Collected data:
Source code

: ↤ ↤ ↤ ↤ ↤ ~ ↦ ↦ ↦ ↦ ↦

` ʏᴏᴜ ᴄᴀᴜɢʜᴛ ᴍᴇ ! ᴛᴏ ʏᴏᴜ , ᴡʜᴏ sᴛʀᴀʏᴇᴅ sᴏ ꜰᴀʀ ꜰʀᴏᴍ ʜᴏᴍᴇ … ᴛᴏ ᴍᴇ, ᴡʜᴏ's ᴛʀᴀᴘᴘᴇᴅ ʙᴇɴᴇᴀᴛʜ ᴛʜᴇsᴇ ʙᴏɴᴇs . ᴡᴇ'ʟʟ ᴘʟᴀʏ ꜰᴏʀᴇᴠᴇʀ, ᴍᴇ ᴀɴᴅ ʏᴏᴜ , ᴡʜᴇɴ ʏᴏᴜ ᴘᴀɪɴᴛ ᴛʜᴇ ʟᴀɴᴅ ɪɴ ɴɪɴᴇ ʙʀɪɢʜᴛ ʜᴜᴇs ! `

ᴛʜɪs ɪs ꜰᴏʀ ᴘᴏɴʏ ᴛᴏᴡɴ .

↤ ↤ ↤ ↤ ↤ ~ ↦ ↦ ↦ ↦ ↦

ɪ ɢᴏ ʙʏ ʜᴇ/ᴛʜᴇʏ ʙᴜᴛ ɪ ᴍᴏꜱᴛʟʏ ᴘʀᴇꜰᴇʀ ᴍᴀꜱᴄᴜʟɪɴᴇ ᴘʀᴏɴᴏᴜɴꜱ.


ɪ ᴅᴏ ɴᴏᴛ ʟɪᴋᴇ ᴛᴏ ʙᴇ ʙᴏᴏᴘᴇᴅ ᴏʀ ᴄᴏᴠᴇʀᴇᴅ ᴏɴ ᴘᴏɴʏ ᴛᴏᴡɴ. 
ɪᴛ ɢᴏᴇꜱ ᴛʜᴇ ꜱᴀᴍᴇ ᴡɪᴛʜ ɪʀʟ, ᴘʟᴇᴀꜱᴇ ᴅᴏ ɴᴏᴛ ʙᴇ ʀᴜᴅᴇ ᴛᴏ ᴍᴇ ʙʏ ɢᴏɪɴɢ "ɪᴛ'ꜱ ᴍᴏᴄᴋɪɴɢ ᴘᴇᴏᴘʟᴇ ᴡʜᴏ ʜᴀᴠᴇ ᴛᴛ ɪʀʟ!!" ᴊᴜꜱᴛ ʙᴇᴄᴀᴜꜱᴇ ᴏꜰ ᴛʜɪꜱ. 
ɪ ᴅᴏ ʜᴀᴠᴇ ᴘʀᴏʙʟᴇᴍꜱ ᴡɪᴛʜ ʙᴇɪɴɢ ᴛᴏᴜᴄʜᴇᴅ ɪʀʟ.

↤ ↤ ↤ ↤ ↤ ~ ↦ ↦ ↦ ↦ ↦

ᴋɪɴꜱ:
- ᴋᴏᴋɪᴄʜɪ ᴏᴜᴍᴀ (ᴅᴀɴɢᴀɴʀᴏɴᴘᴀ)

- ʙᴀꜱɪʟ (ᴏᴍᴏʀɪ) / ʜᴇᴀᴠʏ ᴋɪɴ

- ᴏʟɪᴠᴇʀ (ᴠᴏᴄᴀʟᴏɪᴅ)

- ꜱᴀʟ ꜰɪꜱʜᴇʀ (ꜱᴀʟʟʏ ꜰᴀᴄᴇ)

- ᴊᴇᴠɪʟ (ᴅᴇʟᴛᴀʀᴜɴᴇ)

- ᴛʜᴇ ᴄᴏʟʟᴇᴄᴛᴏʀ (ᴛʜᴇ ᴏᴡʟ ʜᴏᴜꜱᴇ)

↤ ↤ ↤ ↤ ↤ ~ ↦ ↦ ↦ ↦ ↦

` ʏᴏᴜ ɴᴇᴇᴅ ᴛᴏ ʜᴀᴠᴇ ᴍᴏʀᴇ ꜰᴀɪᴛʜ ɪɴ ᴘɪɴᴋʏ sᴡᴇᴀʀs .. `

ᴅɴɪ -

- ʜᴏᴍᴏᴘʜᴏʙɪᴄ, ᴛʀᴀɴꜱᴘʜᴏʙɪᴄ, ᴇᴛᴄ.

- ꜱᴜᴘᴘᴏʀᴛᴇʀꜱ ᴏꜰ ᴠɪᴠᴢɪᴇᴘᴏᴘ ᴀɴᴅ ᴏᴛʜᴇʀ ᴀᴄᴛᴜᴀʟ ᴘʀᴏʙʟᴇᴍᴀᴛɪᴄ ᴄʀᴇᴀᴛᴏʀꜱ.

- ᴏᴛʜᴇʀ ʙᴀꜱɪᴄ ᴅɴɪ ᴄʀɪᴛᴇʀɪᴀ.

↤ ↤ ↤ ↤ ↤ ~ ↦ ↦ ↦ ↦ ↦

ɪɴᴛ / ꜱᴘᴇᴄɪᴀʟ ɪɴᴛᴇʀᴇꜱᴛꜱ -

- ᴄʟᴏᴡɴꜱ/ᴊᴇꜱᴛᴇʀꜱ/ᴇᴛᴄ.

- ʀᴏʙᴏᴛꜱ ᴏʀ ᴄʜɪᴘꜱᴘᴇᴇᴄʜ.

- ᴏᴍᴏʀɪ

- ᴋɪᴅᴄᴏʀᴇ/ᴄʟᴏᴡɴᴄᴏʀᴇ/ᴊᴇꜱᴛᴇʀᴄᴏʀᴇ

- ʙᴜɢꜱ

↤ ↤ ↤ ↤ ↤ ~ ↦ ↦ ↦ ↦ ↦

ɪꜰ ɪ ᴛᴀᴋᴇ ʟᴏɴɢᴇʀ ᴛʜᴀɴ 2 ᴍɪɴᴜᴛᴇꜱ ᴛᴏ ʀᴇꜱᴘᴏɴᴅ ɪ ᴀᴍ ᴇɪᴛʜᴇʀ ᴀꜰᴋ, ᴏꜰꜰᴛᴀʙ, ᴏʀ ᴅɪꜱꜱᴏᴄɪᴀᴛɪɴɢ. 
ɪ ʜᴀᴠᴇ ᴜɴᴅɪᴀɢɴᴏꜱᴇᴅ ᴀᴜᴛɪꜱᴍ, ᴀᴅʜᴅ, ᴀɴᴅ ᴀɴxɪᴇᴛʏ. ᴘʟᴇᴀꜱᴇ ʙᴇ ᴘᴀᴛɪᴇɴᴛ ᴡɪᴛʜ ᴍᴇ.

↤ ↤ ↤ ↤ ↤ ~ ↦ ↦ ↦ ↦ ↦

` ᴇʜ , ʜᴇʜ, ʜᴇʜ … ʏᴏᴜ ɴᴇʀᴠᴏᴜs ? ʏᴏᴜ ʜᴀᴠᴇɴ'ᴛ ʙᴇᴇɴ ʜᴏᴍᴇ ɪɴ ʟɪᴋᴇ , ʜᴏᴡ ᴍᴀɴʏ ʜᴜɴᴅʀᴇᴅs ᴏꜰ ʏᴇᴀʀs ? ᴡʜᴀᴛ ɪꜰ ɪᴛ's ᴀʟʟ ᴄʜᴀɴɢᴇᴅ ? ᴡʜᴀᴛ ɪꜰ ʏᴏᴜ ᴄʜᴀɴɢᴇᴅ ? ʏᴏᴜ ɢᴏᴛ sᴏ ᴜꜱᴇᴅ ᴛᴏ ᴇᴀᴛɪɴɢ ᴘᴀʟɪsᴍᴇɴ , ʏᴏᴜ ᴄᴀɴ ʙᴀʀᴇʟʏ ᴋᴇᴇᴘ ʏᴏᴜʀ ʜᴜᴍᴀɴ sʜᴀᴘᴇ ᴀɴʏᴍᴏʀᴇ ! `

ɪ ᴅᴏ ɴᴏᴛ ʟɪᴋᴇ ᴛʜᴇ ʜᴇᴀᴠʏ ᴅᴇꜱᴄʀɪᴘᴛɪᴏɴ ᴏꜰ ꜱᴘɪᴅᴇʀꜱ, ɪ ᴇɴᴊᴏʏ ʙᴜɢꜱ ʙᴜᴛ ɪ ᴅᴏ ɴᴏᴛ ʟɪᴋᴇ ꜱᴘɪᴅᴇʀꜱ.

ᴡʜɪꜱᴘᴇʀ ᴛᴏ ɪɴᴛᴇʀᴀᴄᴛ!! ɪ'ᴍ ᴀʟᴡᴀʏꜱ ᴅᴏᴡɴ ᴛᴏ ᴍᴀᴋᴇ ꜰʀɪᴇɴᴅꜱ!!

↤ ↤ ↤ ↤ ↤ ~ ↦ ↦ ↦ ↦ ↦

* [The problem] Only the final stretch of the entries above is needed: print exactly the lines from the line containing "- ᴋɪᴅᴄᴏʀᴇ/ᴄʟᴏᴡɴᴄᴏʀᴇ/ᴊᴇꜱᴛᴇʀᴄᴏʀᴇ" through the last one.

* [Result]
- ᴋɪᴅᴄᴏʀᴇ/ᴄʟᴏᴡɴᴄᴏʀᴇ/ᴊᴇꜱᴛᴇʀᴄᴏʀᴇ

- ʙᴜɢꜱ

↤ ↤ ↤ ↤ ↤ ~ ↦ ↦ ↦ ↦ ↦

ɪꜰ ɪ ᴛᴀᴋᴇ ʟᴏɴɢᴇʀ ᴛʜᴀɴ 2 ᴍɪɴᴜᴛᴇꜱ ᴛᴏ ʀᴇꜱᴘᴏɴᴅ ɪ ᴀᴍ ᴇɪᴛʜᴇʀ ᴀꜰᴋ, ᴏꜰꜰᴛᴀʙ, ᴏʀ ᴅɪꜱꜱᴏᴄɪᴀᴛɪɴɢ. 
ɪ ʜᴀᴠᴇ ᴜɴᴅɪᴀɢɴᴏꜱᴇᴅ ᴀᴜᴛɪꜱᴍ, ᴀᴅʜᴅ, ᴀɴᴅ ᴀɴxɪᴇᴛʏ. ᴘʟᴇᴀꜱᴇ ʙᴇ ᴘᴀᴛɪᴇɴᴛ ᴡɪᴛʜ ᴍᴇ.

↤ ↤ ↤ ↤ ↤ ~ ↦ ↦ ↦ ↦ ↦

` ᴇʜ , ʜᴇʜ, ʜᴇʜ … ʏᴏᴜ ɴᴇʀᴠᴏᴜs ? ʏᴏᴜ ʜᴀᴠᴇɴ'ᴛ ʙᴇᴇɴ ʜᴏᴍᴇ ɪɴ ʟɪᴋᴇ , ʜᴏᴡ ᴍᴀɴʏ ʜᴜɴᴅʀᴇᴅs ᴏꜰ ʏᴇᴀʀs ? ᴡʜᴀᴛ ɪꜰ ɪᴛ's ᴀʟʟ ᴄʜᴀɴɢᴇᴅ ? ᴡʜᴀᴛ ɪꜰ ʏᴏᴜ ᴄʜᴀɴɢᴇᴅ ? ʏᴏᴜ ɢᴏᴛ sᴏ ᴜꜱᴇᴅ ᴛᴏ ᴇᴀᴛɪɴɢ ᴘᴀʟɪsᴍᴇɴ , ʏᴏᴜ ᴄᴀɴ ʙᴀʀᴇʟʏ ᴋᴇᴇᴘ ʏᴏᴜʀ ʜᴜᴍᴀɴ sʜᴀᴘᴇ ᴀɴʏᴍᴏʀᴇ ! `

ɪ ᴅᴏ ɴᴏᴛ ʟɪᴋᴇ ᴛʜᴇ ʜᴇᴀᴠʏ ᴅᴇꜱᴄʀɪᴘᴛɪᴏɴ ᴏꜰ ꜱᴘɪᴅᴇʀꜱ, ɪ ᴇɴᴊᴏʏ ʙᴜɢꜱ ʙᴜᴛ ɪ ᴅᴏ ɴᴏᴛ ʟɪᴋᴇ ꜱᴘɪᴅᴇʀꜱ.

ᴡʜɪꜱᴘᴇʀ ᴛᴏ ɪɴᴛᴇʀᴀᴄᴛ!! ɪ'ᴍ ᴀʟᴡᴀʏꜱ ᴅᴏᴡɴ ᴛᴏ ᴍᴀᴋᴇ ꜰʀɪᴇɴᴅꜱ!!

↤ ↤ ↤ ↤ ↤ ~ ↦ ↦ ↦ ↦ ↦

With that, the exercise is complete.